24 February 2007

Not So Amazing Grace

There's a new movie out called Amazing Grace, about the William Wilberforce and the UK abolitionist movement. I won't sell Wilberforce short; he pulled off a gargantuan task. But the movie is historical revisionism of the Christian apologetic stripe, and in today's paper, Rich "Right Wing Ho Boy" Lowry joins the revision.

Lowry and the movie want to give all the credit for abolition to Christian ethics. This pantsload breaks on two rocks. First, Christianity had few qualms about slavery until the Enlightenment came as a backlash to all things clerical and superstitious and crammed the novel idea universal rights down Christianity's gullet. Second, the real reason the slave trade was abolished was something else neoconjobbers like Lowry should appreciate: war time expediency.

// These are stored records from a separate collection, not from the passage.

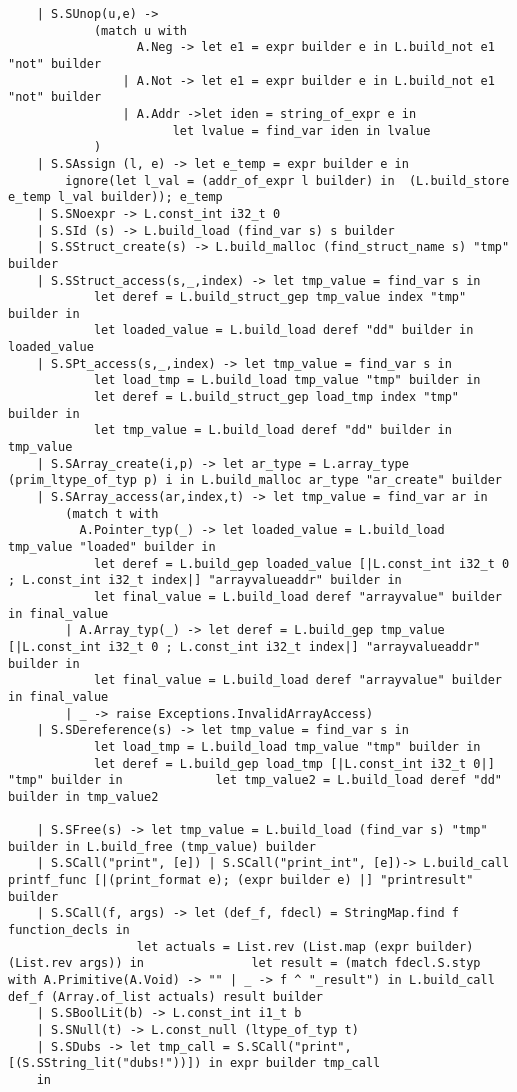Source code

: \documentclass{article}
\begin{document}
\begin{lstlisting}
	| S.SUnop(u,e) -> 
			(match u with
				  A.Neg -> let e1 = expr builder e in L.build_not e1 "not" builder
				| A.Not -> let e1 = expr builder e in L.build_not e1 "not" builder
				| A.Addr ->let iden = string_of_expr e in 
					   let lvalue = find_var iden in lvalue
			)
	| S.SAssign (l, e) -> let e_temp = expr builder e in 
		ignore(let l_val = (addr_of_expr l builder) in  (L.build_store e_temp l_val builder)); e_temp
	| S.SNoexpr -> L.const_int i32_t 0
	| S.SId (s) -> L.build_load (find_var s) s builder
	| S.SStruct_create(s) -> L.build_malloc (find_struct_name s) "tmp" builder
	| S.SStruct_access(s,_,index) -> let tmp_value = find_var s in 
			let deref = L.build_struct_gep tmp_value index "tmp" builder in 
			let loaded_value = L.build_load deref "dd" builder in loaded_value
	| S.SPt_access(s,_,index) -> let tmp_value = find_var s in 
			let load_tmp = L.build_load tmp_value "tmp" builder in 
			let deref = L.build_struct_gep load_tmp index "tmp" builder in 
			let tmp_value = L.build_load deref "dd" builder in tmp_value
	| S.SArray_create(i,p) -> let ar_type = L.array_type (prim_ltype_of_typ p) i in L.build_malloc ar_type "ar_create" builder 
	| S.SArray_access(ar,index,t) -> let tmp_value = find_var ar in 
		(match t with 
		  A.Pointer_typ(_) -> let loaded_value = L.build_load tmp_value "loaded" builder in  
			let deref = L.build_gep loaded_value [|L.const_int i32_t 0 ; L.const_int i32_t index|] "arrayvalueaddr" builder in 
			let final_value = L.build_load deref "arrayvalue" builder in final_value 
		| A.Array_typ(_) -> let deref = L.build_gep tmp_value [|L.const_int i32_t 0 ; L.const_int i32_t index|] "arrayvalueaddr" builder in 
			let final_value = L.build_load deref "arrayvalue" builder in final_value 
		| _ -> raise Exceptions.InvalidArrayAccess)
	| S.SDereference(s) -> let tmp_value = find_var s in 
			let load_tmp = L.build_load tmp_value "tmp" builder in 
			let deref = L.build_gep load_tmp [|L.const_int i32_t 0|] "tmp" builder in 			  let tmp_value2 = L.build_load deref "dd" builder in tmp_value2

	| S.SFree(s) -> let tmp_value = L.build_load (find_var s) "tmp" builder in L.build_free (tmp_value) builder
	| S.SCall("print", [e]) | S.SCall("print_int", [e])-> L.build_call printf_func [|(print_format e); (expr builder e) |] "printresult" builder
	| S.SCall(f, args) -> let (def_f, fdecl) = StringMap.find f function_decls in
			      let actuals = List.rev (List.map (expr builder) (List.rev args)) in 				let result = (match fdecl.S.styp with A.Primitive(A.Void) -> "" | _ -> f ^ "_result") in L.build_call def_f (Array.of_list actuals) result builder
	| S.SBoolLit(b) -> L.const_int i1_t b
	| S.SNull(t) -> L.const_null (ltype_of_typ t)
	| S.SDubs -> let tmp_call = S.SCall("print", [(S.SString_lit("dubs!"))]) in expr builder tmp_call 	
	in



\end{lstlisting}
\end{document}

In 1807 the UK was fighting for survival against Napoleon. With a string of victories such as Jena and Austerlitz, Napoleon had knocked Britain's allies out of the war and taken control of the continent. The British war effort was reduced to Wellington's irregular war on the Iberian Peninsula and the Royal Navy's increasingly strained efforts to rule the waves. The Navy's chief and most successful task was trade interdiction, through blockades and high seas seizures. One of the things the Navy was trying to choke off was France's access to slave labor. While the British colonies used slaves, the French, Spanish, and Dutch colonies were wholly dependent on the slave trade. Stopping the trade would cripple those colonies.

The problem was there was no way to stop just part of the trade. Seized slave ships always claimed to be heading to Jamaica or some other British port but if released always seemed to find their way to French/Spanish/Dutch colonies or to US ports (which was an open market for French slavers). The only answer was to shut the whole thing down, so the UK did.

Of course the legislation banning the trade was accompanied by all sorts of high-sounding rhetoric about human rights and Christian charity, and some of it was undoubtedly sincere, but the reason Wilberforce finally got the legislation passed after so many fruitless years was that at that moment abolition coincided with the expediencies of national security.